İbrahim Şahin'i tanır mısın?' dediler. Tanıdığımı söyledim. Savaş Buldan, Behçet Cantürk, Medet Serhat, Yusuf Ekinci, Tarık Ümit, Yener Kaya, Nesim Malki, Vedat Aydın'ın öldürülmesine, hatta Gazi Mahallesi'ndeki olayların başlamasına sebep olarak beni gösterdiler.
Kahve tarayıp Alevi dedesini öldürmüşüm. Gazi olayları başlamış. Doğu ve Güneydoğu'da bir sürü olay saydılar. Kürdistan Ulusal Meclisinin üyeleri dediler. `Onları biliyorsan bunu bana sorma, siz kime hizmet ediyorsunuz?' dedim. `Kim bu o..... çocukları?' dedim. `Kim bunlar, ne yapıyorsunuz?' diye sordum. `Kardeşim sakin ol. Bunlara kimsenin birşey dediği yok. Biz birbirimizi biliyoruz, ama bir güce hizmet etmişsiniz' dediler. Hangi güç olduğunu söylediler. Siyasi güçmüş bu. Yahu siyasi güce hizmet etmeyen yok ki. Herkes siyasi güce hizmet eder. `Kimmiş bu?' dedim. `O zamanın Başbakanı Tansu Çiller, Emniyet Genel Müdürü Mehmet Ağar, İbrahim Şahin. Onların güdümünde Türkiye'nin terörle mücadele amacıyla özel tim oluşturuluyor. Bu tim illegal faaliyetlerinde bulunuyor. Bu timin finansörlüğünü de Özer Çiller yapıyor. Bu güce hizmet ettiğinizi herkes biliyor, ama şimdi aynı güç rapor hazırlıyor' dediler. `Hangi güçmüş o?' dedim. Demirel'den, Çiller'den Ağar'dan başlayarak herkese küfür ettim."
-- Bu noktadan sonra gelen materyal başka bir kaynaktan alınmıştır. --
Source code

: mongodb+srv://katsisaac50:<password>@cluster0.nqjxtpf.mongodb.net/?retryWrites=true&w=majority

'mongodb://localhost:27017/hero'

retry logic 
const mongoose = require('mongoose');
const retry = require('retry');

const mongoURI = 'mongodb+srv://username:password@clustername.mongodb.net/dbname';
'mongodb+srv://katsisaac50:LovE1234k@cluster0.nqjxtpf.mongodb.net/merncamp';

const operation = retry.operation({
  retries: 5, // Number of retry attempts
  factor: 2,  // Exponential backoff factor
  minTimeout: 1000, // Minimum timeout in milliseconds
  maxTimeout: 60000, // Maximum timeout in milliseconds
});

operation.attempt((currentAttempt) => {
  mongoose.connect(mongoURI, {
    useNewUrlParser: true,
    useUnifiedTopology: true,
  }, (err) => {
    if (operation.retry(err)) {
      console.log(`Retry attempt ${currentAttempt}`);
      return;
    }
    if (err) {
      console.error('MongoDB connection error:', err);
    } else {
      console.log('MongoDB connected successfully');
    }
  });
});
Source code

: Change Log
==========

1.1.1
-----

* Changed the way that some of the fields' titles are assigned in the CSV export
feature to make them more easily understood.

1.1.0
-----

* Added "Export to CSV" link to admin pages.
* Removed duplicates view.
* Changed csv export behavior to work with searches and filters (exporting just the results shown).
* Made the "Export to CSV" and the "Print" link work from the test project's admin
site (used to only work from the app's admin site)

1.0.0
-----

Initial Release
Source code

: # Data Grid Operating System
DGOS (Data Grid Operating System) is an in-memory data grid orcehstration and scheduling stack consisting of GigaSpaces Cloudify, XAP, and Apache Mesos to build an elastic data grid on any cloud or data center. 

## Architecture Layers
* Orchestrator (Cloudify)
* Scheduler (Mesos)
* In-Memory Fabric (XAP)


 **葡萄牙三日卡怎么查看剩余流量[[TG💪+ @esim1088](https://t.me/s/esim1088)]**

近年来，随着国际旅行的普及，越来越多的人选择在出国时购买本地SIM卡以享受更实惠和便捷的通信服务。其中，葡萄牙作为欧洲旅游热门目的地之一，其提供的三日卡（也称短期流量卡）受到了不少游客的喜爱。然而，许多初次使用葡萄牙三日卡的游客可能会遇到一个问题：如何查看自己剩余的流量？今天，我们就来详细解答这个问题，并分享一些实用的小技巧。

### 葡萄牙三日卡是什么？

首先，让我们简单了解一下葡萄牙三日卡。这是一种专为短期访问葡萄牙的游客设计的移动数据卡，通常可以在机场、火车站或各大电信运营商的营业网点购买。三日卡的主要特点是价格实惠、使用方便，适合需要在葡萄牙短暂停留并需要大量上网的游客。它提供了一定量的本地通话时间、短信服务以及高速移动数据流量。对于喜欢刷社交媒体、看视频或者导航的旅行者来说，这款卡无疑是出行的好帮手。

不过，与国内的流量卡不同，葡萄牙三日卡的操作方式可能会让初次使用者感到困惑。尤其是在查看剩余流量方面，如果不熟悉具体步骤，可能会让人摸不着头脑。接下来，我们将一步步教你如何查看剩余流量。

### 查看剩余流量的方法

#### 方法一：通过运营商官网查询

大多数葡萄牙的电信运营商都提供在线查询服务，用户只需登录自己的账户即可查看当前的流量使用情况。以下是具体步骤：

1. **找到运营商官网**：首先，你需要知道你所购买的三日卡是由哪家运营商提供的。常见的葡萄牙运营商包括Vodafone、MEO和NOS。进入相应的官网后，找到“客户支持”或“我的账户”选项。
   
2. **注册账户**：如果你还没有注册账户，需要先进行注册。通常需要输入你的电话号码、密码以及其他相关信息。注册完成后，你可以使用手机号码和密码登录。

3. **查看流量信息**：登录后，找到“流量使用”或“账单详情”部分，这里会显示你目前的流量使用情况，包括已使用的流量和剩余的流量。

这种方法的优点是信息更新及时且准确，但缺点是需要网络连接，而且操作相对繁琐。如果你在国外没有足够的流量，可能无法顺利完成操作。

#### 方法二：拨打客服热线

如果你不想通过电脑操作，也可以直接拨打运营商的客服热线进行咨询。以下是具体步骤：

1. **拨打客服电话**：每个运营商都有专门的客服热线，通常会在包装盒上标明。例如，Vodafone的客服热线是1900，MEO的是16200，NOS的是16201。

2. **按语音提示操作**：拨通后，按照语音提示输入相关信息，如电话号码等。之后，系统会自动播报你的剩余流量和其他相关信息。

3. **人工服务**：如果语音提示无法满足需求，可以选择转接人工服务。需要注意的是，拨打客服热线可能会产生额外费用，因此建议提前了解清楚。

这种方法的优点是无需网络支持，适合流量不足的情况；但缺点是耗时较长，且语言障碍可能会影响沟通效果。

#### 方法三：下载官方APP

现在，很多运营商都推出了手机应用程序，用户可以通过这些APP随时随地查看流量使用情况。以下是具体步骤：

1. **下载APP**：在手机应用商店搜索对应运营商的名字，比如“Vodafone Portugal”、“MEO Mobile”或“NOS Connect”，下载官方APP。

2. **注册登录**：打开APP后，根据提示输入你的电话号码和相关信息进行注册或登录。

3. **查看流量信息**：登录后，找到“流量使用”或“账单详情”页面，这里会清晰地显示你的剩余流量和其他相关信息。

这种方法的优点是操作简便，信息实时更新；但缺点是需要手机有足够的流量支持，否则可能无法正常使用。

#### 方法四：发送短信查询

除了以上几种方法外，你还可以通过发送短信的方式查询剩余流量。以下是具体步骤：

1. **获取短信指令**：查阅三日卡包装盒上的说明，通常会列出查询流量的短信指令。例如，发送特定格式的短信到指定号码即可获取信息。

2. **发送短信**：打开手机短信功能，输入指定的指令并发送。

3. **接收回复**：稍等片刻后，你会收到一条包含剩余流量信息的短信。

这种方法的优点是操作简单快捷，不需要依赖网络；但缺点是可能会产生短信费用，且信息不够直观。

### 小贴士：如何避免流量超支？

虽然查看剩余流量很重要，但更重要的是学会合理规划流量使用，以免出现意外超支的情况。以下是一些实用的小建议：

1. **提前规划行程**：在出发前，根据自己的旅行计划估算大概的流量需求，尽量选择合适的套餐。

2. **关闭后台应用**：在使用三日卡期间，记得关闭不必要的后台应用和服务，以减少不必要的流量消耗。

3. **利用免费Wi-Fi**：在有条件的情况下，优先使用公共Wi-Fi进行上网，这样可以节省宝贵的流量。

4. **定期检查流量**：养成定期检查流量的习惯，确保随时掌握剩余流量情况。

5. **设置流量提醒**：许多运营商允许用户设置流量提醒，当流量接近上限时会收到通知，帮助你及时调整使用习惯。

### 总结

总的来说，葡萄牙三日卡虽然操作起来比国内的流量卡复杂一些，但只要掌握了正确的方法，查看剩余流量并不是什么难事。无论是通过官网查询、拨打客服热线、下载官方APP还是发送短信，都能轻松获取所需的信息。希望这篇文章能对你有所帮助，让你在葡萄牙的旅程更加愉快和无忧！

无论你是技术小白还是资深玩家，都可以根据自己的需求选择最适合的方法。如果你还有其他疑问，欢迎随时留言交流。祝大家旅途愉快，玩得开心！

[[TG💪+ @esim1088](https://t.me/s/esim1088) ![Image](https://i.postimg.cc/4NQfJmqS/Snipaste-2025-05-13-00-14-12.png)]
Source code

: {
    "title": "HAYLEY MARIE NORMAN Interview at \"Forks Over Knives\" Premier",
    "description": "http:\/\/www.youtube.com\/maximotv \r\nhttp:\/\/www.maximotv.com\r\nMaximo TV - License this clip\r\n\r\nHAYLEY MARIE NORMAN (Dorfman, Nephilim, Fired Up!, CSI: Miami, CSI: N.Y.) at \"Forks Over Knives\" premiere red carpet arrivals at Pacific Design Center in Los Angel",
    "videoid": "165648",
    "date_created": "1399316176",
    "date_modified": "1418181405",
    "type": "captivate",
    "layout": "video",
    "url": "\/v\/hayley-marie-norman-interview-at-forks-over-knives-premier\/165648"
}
Çarkın, İstanbul Emniyet Müdürlüğü'nde kendisine soru yönelten kişiler arasında bulunan sivillerin elinde "mavi renkli" bir dosya olduğunu iddia etti. Çarkın, "Bu dosyayı ortaya çıkartsınlar. O dosyayı istiyorum" dedi. Çarkın, kasette var olduğu iddia edilen konulara şöyle açıklık getirdi:
"Bana tam 91 tane cinayet yüklediler. Ama `Bunları biliyoruz, yalayıp yuttuk. Bunlara kimsenin bir şey diyeceği yok. Bir kere de gidip kendimiz için yapalım deyip de Topal'ı öldürdünüz' deyince tepem attı.
Tamam, 91 taneyi ben öldürdüm, ama Topal'ı öldürmedim' diye bağırdım. Ki Topal öldürüldüğünde benim şahitlerim var. O gece C bölgesi diye anılan Kadıköy yakasında ekip amiri olarak görevliydim. Ekipteki beş tane insan benim babamın oğlu değil. Bunları anlatırken bağırmaya başladım. Tabii benim de arkadaşlarım var. Haber sızdı, olayın boyutları değişti.
Bana sorarsanız kaset var. Çıkarsınlar ortaya. Ne yapmışım. Küfür etmişim, ettim. `91 tane adam öldürdüm' diyeceğim, sen beni serbest bırakacaksın. Kimin gücü yeter buna?"
Susurluk kazasından sonra yaşananları savaş olarak yorumlayan Çarkın, "Biz çete değiliz" dedi. Çarkın, konuşmasını şöyle sürdürdü:
"Dedim ya, biz çete değiliz. 50 gündür çetenin kim olduğunu görüyoruz. Çete onlar. Eline süpürge alıp insanın kanını temizleyenler. Ölülerin üzerinden prim yapanlar. Onlar önce kendi ellerindeki kanı temizlesinler."
Çarkın, Çatlı'yı Mehmet Özbay olarak tanıdığını vurgulayarak "İnkar etmiyorum, tanıyordum. İşadamıydı. Bucak'ın yanından tanıyorum. İnkar etmiyorum ki" diyen Çarkın şöyle devam etti:
"Size sahte pasaport temin edelim, para verelim kaçın dediler. Yurtdışında şu adamın yanına gidin diye bastırdılar. Kemal Bey müdürümüz de bizimle beraber açığa alındı. Ona bile çok üzüldük. Onu da kullandılar belki, onu da kandırdılar."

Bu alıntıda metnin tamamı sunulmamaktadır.